TASK REQUIREMENTS -
Filter the records below for the word "zero". Keep each line that has it.

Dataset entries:
****************
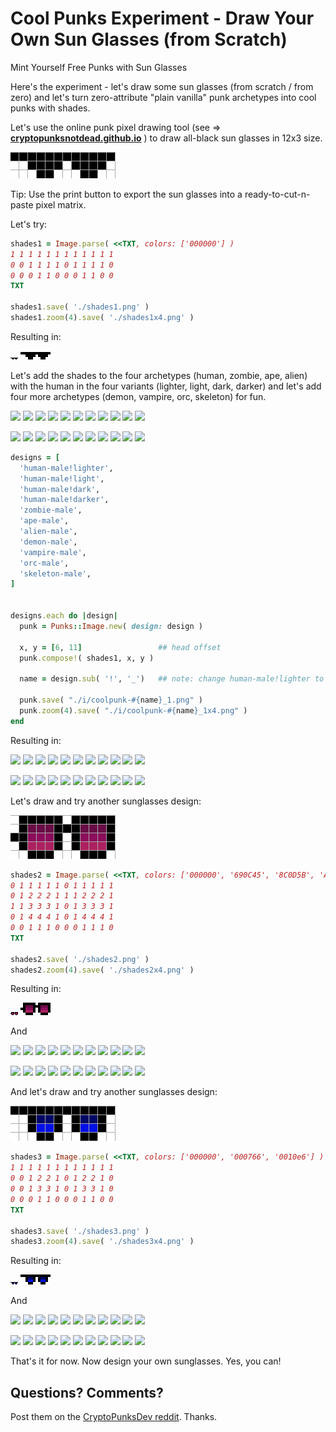 # Cool Punks Experiment - Draw Your Own Sun Glasses (from Scratch)

Mint Yourself Free Punks with Sun Glasses


Here's the experiment - let's draw some sun glasses (from scratch / from zero)
and let's turn zero-attribute "plain vanilla" punk archetypes
into cool punks with shades.


Let's use the online punk pixel drawing tool (see => [**cryptopunksnotdead.github.io**](https://cryptopunksnotdead.github.io) )
to draw all-black sun glasses in 12x3 size.


![](i/pixel-shades1.png)

Tip: Use the print button to export the sun glasses into
a ready-to-cut-n-paste pixel matrix.


Let's try:

``` ruby
shades1 = Image.parse( <<TXT, colors: ['000000'] )
1 1 1 1 1 1 1 1 1 1 1 1
0 0 1 1 1 1 0 1 1 1 1 0
0 0 0 1 1 0 0 0 1 1 0 0
TXT

shades1.save( './shades1.png' )
shades1.zoom(4).save( './shades1x4.png' )
```

Resulting in:

![](i/shades1.png)
![](i/shades1x4.png)




Let's add the shades to the four archetypes
(human, zombie, ape, alien)  with the human in the four
variants (lighter, light, dark, darker)
and let's add four more archetypes
(demon, vampire, orc, skeleton) for fun.

![](i/design-human_lighter.png)
![](i/design-human_light.png)
![](i/design-human_dark.png)
![](i/design-human_darker.png)
![](i/design-zombie.png)
![](i/design-ape.png)
![](i/design-alien.png)
![](i/design-demon.png)
![](i/design-vampire.png)
![](i/design-orc.png)
![](i/design-skeleton.png)

![](i/design-human_lighterx4.png)
![](i/design-human_lightx4.png)
![](i/design-human_darkx4.png)
![](i/design-human_darkerx4.png)
![](i/design-zombiex4.png)
![](i/design-apex4.png)
![](i/design-alienx4.png)
![](i/design-demonx4.png)
![](i/design-vampirex4.png)
![](i/design-orcx4.png)
![](i/design-skeletonx4.png)



``` ruby
designs = [
  'human-male!lighter',
  'human-male!light',
  'human-male!dark',
  'human-male!darker',
  'zombie-male',
  'ape-male',
  'alien-male',
  'demon-male',
  'vampire-male',
  'orc-male',
  'skeleton-male',
]


designs.each do |design|
  punk = Punks::Image.new( design: design )

  x, y = [6, 11]                 ## head offset
  punk.compose!( shades1, x, y )

  name = design.sub( '!', '_')   ## note: change human-male!lighter to human-male_lighter

  punk.save( "./i/coolpunk-#{name}_1.png" )
  punk.zoom(4).save( "./i/coolpunk-#{name}_1x4.png" )
end
```


Resulting in:

![](i/design-human_lighter_1.png)
![](i/design-human_light_1.png)
![](i/design-human_dark_1.png)
![](i/design-human_darker_1.png)
![](i/design-zombie_1.png)
![](i/design-ape_1.png)
![](i/design-alien_1.png)
![](i/design-demon_1.png)
![](i/design-vampire_1.png)
![](i/design-orc_1.png)
![](i/design-skeleton_1.png)

![](i/design-human_lighterx4_1.png)
![](i/design-human_lightx4_1.png)
![](i/design-human_darkx4_1.png)
![](i/design-human_darkerx4_1.png)
![](i/design-zombiex4_1.png)
![](i/design-apex4_1.png)
![](i/design-alienx4_1.png)
![](i/design-demonx4_1.png)
![](i/design-vampirex4_1.png)
![](i/design-orcx4_1.png)
![](i/design-skeletonx4_1.png)



Let's draw and try another sunglasses design:

![](i/pixel-shades2.png)

``` ruby
shades2 = Image.parse( <<TXT, colors: ['000000', '690C45', '8C0D5B', 'AD2160'] )
0 1 1 1 1 1 0 1 1 1 1 1
0 1 2 2 2 1 1 1 2 2 2 1
1 1 3 3 3 1 0 1 3 3 3 1
0 1 4 4 4 1 0 1 4 4 4 1
0 0 1 1 1 0 0 0 1 1 1 0
TXT

shades2.save( './shades2.png' )
shades2.zoom(4).save( './shades2x4.png' )
```

Resulting in:

![](i/shades2.png)
![](i/shades2x4.png)

And


![](i/design-human_lighter_2.png)
![](i/design-human_light_2.png)
![](i/design-human_dark_2.png)
![](i/design-human_darker_2.png)
![](i/design-zombie_2.png)
![](i/design-ape_2.png)
![](i/design-alien_2.png)
![](i/design-demon_2.png)
![](i/design-vampire_2.png)
![](i/design-orc_2.png)
![](i/design-skeleton_2.png)

![](i/design-human_lighterx4_2.png)
![](i/design-human_lightx4_2.png)
![](i/design-human_darkx4_2.png)
![](i/design-human_darkerx4_2.png)
![](i/design-zombiex4_2.png)
![](i/design-apex4_2.png)
![](i/design-alienx4_2.png)
![](i/design-demonx4_2.png)
![](i/design-vampirex4_2.png)
![](i/design-orcx4_2.png)
![](i/design-skeletonx4_2.png)



And let's draw and try another sunglasses design:

![](i/pixel-shades3.png)

``` ruby
shades3 = Image.parse( <<TXT, colors: ['000000', '000766', '0010e6'] )
1 1 1 1 1 1 1 1 1 1 1 1
0 0 1 2 2 1 0 1 2 2 1 0
0 0 1 3 3 1 0 1 3 3 1 0
0 0 0 1 1 0 0 0 1 1 0 0
TXT

shades3.save( './shades3.png' )
shades3.zoom(4).save( './shades3x4.png' )
```

Resulting in:

![](i/shades3.png)
![](i/shades3x4.png)

And


![](i/design-human_lighter_3.png)
![](i/design-human_light_3.png)
![](i/design-human_dark_3.png)
![](i/design-human_darker_3.png)
![](i/design-zombie_3.png)
![](i/design-ape_3.png)
![](i/design-alien_3.png)
![](i/design-demon_3.png)
![](i/design-vampire_3.png)
![](i/design-orc_3.png)
![](i/design-skeleton_3.png)

![](i/design-human_lighterx4_3.png)
![](i/design-human_lightx4_3.png)
![](i/design-human_darkx4_3.png)
![](i/design-human_darkerx4_3.png)
![](i/design-zombiex4_3.png)
![](i/design-apex4_3.png)
![](i/design-alienx4_3.png)
![](i/design-demonx4_3.png)
![](i/design-vampirex4_3.png)
![](i/design-orcx4_3.png)
![](i/design-skeletonx4_3.png)



That's it for now.  Now design your own sunglasses. Yes, you can!




## Questions? Comments?

Post them on the [CryptoPunksDev reddit](https://old.reddit.com/r/CryptoPunksDev). Thanks.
****************
TASK RESULT -
Here's the experiment - let's draw some sun glasses (from scratch / from zero)
and let's turn zero-attribute "plain vanilla" punk archetypes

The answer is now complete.